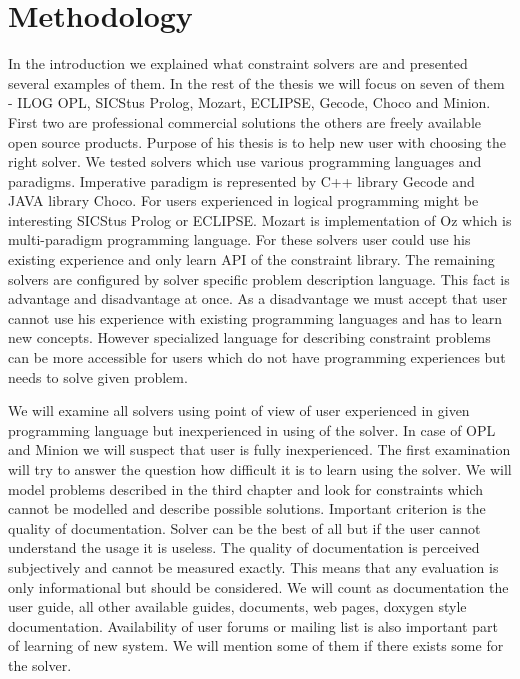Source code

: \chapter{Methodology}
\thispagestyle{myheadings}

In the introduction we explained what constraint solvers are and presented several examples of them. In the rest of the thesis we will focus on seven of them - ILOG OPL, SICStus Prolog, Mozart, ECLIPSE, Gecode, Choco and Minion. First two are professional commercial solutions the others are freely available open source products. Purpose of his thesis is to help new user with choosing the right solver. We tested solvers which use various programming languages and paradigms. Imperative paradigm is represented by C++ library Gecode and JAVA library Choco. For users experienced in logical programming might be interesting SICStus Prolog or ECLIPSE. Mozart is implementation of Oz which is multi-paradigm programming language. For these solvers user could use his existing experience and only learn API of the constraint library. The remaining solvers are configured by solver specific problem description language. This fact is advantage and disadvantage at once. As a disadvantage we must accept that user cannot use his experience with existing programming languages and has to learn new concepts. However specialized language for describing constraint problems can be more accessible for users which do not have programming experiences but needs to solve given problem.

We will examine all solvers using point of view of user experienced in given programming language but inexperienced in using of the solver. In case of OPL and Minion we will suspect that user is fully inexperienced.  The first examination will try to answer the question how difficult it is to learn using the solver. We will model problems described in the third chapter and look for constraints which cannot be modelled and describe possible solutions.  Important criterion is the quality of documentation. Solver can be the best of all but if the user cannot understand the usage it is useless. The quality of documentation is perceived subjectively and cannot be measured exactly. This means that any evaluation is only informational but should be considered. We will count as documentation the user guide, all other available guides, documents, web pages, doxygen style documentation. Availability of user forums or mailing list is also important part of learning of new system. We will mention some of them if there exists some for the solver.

---

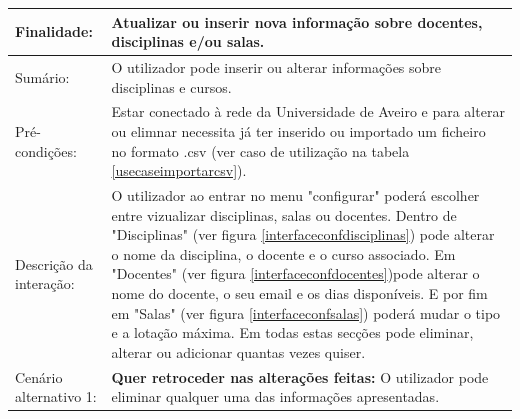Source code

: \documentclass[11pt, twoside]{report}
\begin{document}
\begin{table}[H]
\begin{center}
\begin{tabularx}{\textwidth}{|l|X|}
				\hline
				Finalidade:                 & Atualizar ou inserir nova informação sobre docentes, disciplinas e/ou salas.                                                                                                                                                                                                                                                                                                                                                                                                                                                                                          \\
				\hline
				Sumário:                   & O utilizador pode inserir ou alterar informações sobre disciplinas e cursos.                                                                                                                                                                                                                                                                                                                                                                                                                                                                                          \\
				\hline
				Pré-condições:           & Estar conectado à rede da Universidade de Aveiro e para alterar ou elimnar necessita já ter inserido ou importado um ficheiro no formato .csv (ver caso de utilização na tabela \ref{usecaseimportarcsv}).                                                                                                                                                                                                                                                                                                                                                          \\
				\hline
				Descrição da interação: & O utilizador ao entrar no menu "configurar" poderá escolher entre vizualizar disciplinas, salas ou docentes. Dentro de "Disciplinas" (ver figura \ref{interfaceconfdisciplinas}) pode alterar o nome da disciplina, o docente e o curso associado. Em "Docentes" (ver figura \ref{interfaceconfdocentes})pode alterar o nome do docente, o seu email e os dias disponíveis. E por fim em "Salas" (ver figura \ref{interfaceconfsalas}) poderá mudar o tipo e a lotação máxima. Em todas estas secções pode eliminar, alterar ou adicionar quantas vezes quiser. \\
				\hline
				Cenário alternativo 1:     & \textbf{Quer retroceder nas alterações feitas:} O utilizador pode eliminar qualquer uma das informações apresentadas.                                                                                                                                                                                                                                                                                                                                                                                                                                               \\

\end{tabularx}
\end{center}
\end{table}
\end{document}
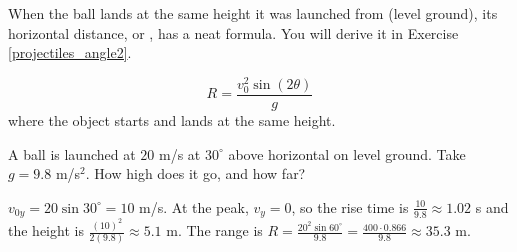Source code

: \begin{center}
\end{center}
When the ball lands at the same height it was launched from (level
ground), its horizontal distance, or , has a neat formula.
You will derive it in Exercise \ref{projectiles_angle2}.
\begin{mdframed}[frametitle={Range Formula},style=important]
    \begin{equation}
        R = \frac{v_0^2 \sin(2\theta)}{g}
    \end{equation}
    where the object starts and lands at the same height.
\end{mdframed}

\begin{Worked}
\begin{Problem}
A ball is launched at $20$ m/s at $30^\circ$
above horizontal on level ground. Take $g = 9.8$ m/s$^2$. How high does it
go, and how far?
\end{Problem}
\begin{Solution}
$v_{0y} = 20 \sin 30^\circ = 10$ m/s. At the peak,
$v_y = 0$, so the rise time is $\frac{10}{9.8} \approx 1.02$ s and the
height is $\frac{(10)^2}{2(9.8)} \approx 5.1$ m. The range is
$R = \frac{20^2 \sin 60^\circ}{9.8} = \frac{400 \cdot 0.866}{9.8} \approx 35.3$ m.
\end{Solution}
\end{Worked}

-- Exercise directions --
Check each line of the listing for the word "circ". Report how many lines have it, and nothing more.

-- Written answer --
3